Materials provided Start Marker

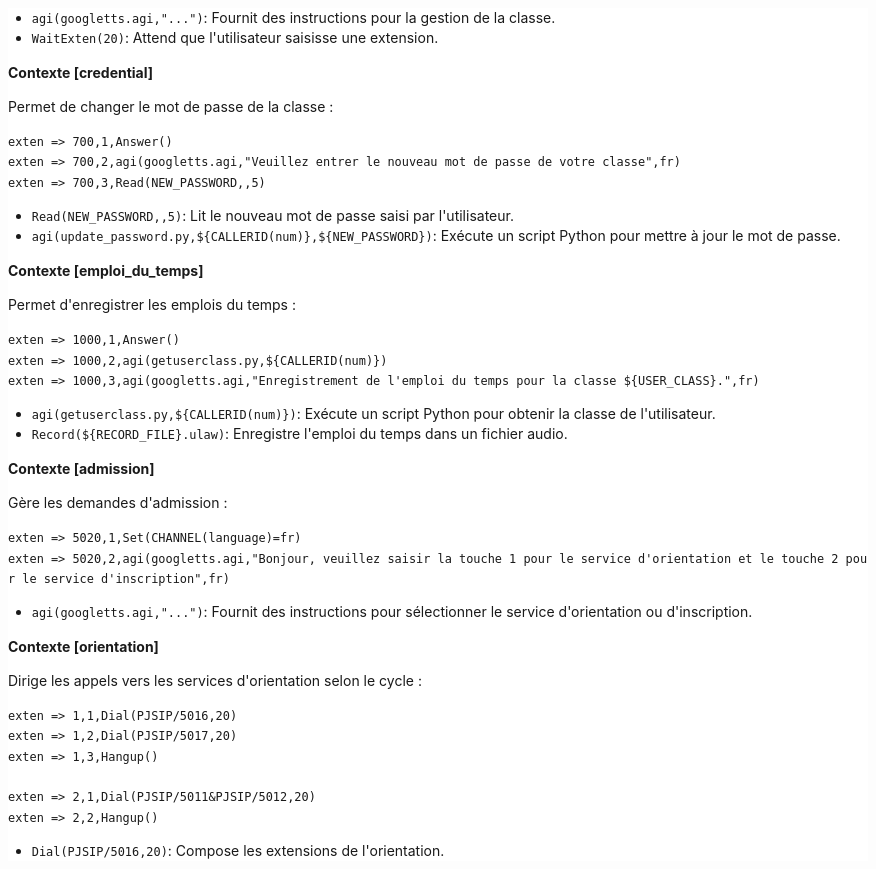 - `agi(googletts.agi,"...")`: Fournit des instructions pour la gestion de la classe.
- `WaitExten(20)`: Attend que l'utilisateur saisisse une extension.

**Contexte [credential]**

Permet de changer le mot de passe de la classe :

```plaintext
exten => 700,1,Answer()
exten => 700,2,agi(googletts.agi,"Veuillez entrer le nouveau mot de passe de votre classe",fr)
exten => 700,3,Read(NEW_PASSWORD,,5)
```

- `Read(NEW_PASSWORD,,5)`: Lit le nouveau mot de passe saisi par l'utilisateur.
- `agi(update_password.py,${CALLERID(num)},${NEW_PASSWORD})`: Exécute un script Python pour mettre à jour le mot de passe.

**Contexte [emploi_du_temps]**

Permet d'enregistrer les emplois du temps :

```plaintext
exten => 1000,1,Answer()
exten => 1000,2,agi(getuserclass.py,${CALLERID(num)})
exten => 1000,3,agi(googletts.agi,"Enregistrement de l'emploi du temps pour la classe ${USER_CLASS}.",fr)
```

- `agi(getuserclass.py,${CALLERID(num)})`: Exécute un script Python pour obtenir la classe de l'utilisateur.
- `Record(${RECORD_FILE}.ulaw)`: Enregistre l'emploi du temps dans un fichier audio.

**Contexte [admission]**

Gère les demandes d'admission :

```plaintext
exten => 5020,1,Set(CHANNEL(language)=fr)
exten => 5020,2,agi(googletts.agi,"Bonjour, veuillez saisir la touche 1 pour le service d'orientation et le touche 2 pour le service d'inscription",fr)
```

- `agi(googletts.agi,"...")`: Fournit des instructions pour sélectionner le service d'orientation ou d'inscription.

**Contexte [orientation]**

Dirige les appels vers les services d'orientation selon le cycle :

```plaintext
exten => 1,1,Dial(PJSIP/5016,20)
exten => 1,2,Dial(PJSIP/5017,20)
exten => 1,3,Hangup()

exten => 2,1,Dial(PJSIP/5011&PJSIP/5012,20)
exten => 2,2,Hangup()
```

- `Dial(PJSIP/5016,20)`: Compose les extensions de l'orientation.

Materials provided End Marker

Transcribe the data exactly and leave no picture in the copy.

 - `agi(googletts.agi,"...")`: Fournit des instructions pour la gestion de la classe.
- `WaitExten(20)`: Attend que l'utilisateur saisisse une extension.

**Contexte [credential]**

Permet de changer le mot de passe de la classe :

```plaintext
exten => 700,1,Answer()
exten => 700,2,agi(googletts.agi,"Veuillez entrer le nouveau mot de passe de votre classe",fr)
exten => 700,3,Read(NEW_PASSWORD,,5)
```

- `Read(NEW_PASSWORD,,5)`: Lit le nouveau mot de passe saisi par l'utilisateur.
- `agi(update_password.py,${CALLERID(num)},${NEW_PASSWORD})`: Exécute un script Python pour mettre à jour le mot de passe.

**Contexte [emploi_du_temps]**

Permet d'enregistrer les emplois du temps :

```plaintext
exten => 1000,1,Answer()
exten => 1000,2,agi(getuserclass.py,${CALLERID(num)})
exten => 1000,3,agi(googletts.agi,"Enregistrement de l'emploi du temps pour la classe ${USER_CLASS}.",fr)
```

- `agi(getuserclass.py,${CALLERID(num)})`: Exécute un script Python pour obtenir la classe de l'utilisateur.
- `Record(${RECORD_FILE}.ulaw)`: Enregistre l'emploi du temps dans un fichier audio.

**Contexte [admission]**

Gère les demandes d'admission :

```plaintext
exten => 5020,1,Set(CHANNEL(language)=fr)
exten => 5020,2,agi(googletts.agi,"Bonjour, veuillez saisir la touche 1 pour le service d'orientation et le touche 2 pour le service d'inscription",fr)
```

- `agi(googletts.agi,"...")`: Fournit des instructions pour sélectionner le service d'orientation ou d'inscription.

**Contexte [orientation]**

Dirige les appels vers les services d'orientation selon le cycle :

```plaintext
exten => 1,1,Dial(PJSIP/5016,20)
exten => 1,2,Dial(PJSIP/5017,20)
exten => 1,3,Hangup()

exten => 2,1,Dial(PJSIP/5011&PJSIP/5012,20)
exten => 2,2,Hangup()
```

- `Dial(PJSIP/5016,20)`: Compose les extensions de l'orientation.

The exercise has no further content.